# TASK
Go through the entries and copy every line that has the string "project" in it.

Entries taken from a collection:
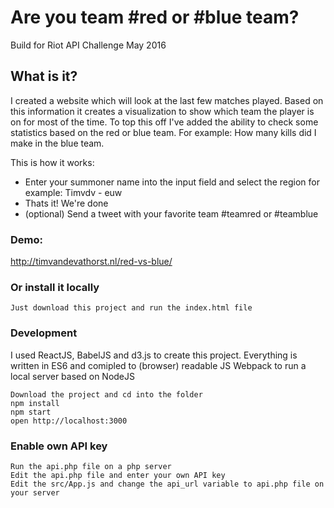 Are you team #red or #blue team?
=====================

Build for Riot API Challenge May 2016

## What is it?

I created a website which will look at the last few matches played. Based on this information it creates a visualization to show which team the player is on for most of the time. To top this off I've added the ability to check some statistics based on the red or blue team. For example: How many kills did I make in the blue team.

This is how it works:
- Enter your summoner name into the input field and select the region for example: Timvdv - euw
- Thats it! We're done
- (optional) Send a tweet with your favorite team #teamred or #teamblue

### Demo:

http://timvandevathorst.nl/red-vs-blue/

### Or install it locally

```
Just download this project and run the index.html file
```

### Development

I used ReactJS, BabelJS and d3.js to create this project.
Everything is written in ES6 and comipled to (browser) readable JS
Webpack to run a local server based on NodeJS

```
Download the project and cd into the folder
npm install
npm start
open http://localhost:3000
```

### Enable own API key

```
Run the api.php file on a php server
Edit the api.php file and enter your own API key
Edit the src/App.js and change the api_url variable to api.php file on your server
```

==

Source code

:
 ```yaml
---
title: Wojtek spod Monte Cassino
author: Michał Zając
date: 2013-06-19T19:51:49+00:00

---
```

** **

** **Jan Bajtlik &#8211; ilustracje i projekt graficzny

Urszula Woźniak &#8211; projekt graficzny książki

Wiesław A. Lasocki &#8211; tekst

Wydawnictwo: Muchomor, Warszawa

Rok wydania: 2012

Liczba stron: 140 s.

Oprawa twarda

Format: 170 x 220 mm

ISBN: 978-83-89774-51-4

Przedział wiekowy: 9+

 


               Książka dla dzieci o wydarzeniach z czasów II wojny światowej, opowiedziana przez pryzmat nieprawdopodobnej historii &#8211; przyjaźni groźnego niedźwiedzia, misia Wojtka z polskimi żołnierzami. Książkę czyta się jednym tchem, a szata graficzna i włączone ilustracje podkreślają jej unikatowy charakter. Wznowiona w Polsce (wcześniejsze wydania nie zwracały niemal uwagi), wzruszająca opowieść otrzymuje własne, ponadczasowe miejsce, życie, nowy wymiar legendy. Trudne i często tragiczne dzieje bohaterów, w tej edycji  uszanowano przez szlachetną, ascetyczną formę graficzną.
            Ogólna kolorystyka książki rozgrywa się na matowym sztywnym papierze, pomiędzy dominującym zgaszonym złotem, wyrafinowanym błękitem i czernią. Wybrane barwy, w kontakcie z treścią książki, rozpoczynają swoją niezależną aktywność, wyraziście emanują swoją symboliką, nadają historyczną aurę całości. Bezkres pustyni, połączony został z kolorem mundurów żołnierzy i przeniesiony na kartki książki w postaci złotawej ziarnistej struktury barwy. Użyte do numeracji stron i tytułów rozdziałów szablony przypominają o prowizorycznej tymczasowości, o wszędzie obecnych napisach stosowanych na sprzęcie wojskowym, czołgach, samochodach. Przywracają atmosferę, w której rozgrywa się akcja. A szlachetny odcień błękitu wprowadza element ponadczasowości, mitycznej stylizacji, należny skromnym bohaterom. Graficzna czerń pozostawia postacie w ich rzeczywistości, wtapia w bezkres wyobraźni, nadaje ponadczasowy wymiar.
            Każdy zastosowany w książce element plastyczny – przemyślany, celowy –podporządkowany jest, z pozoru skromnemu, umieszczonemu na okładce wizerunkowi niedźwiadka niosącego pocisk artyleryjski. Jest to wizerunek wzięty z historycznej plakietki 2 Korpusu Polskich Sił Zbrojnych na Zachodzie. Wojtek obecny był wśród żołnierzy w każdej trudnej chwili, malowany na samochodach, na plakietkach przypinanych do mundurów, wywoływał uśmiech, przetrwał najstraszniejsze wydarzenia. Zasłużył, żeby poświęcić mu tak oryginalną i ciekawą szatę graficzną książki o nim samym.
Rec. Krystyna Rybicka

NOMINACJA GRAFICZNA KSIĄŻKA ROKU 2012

---

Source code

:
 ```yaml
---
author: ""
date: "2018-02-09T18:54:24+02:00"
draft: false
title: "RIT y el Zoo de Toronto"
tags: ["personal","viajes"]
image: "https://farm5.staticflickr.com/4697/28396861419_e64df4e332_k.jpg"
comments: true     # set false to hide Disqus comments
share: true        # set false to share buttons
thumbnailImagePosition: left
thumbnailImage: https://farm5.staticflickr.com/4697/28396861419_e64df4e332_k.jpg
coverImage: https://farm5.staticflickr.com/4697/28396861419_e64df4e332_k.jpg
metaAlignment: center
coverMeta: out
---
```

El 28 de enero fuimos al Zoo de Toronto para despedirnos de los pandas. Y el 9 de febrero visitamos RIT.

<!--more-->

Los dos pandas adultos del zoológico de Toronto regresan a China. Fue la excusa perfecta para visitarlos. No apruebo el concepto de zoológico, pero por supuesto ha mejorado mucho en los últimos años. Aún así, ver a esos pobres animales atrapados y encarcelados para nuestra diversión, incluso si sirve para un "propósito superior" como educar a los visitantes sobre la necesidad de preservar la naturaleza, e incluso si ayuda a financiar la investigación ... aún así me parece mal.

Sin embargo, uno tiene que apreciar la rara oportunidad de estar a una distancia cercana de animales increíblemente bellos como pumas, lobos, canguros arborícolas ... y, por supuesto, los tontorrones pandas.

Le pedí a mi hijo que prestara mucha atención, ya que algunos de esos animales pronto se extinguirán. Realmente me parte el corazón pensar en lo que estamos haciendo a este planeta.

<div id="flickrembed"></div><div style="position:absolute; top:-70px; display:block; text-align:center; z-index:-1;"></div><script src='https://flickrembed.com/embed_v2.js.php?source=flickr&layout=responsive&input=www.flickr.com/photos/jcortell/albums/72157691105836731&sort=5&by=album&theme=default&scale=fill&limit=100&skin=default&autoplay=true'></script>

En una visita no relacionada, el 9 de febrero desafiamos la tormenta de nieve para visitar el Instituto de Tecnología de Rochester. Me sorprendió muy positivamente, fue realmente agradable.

# TASK SOLUTION
Just download this project and run the index.html file
I used ReactJS, BabelJS and d3.js to create this project.
Download the project and cd into the folder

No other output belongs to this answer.